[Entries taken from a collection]
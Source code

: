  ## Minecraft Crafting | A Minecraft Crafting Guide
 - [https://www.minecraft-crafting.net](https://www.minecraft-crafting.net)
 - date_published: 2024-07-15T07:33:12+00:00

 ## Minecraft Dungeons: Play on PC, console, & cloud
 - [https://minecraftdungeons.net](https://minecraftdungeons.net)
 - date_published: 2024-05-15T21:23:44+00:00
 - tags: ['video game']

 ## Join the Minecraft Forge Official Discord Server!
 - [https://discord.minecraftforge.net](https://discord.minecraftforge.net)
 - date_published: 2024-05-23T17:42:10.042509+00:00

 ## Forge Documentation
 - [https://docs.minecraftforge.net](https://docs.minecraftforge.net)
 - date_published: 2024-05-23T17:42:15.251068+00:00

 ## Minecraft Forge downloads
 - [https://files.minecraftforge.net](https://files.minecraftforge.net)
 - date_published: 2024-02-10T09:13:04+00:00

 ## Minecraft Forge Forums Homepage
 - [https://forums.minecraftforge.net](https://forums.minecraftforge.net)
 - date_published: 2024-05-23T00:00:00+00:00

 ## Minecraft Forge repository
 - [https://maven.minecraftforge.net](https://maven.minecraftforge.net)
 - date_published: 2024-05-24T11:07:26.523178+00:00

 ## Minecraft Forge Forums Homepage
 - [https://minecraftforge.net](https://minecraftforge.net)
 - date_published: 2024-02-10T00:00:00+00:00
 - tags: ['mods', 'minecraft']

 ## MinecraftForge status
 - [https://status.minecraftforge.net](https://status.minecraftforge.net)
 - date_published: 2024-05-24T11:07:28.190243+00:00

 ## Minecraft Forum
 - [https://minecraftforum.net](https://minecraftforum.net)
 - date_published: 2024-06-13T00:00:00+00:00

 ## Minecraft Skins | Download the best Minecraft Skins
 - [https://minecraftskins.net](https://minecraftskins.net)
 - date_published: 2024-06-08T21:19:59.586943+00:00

▶ _WHAT THE EXERCISE ASKS_
Copy exactly the line containing "- [https://minecraftforum.net](https://minecraftforum.net)" and each line after it through the end of the records above.

▶ _YOUR SOLUTION_
 - [https://minecraftforum.net](https://minecraftforum.net)
 - date_published: 2024-06-13T00:00:00+00:00

 ## Minecraft Skins | Download the best Minecraft Skins
 - [https://minecraftskins.net](https://minecraftskins.net)
 - date_published: 2024-06-08T21:19:59.586943+00:00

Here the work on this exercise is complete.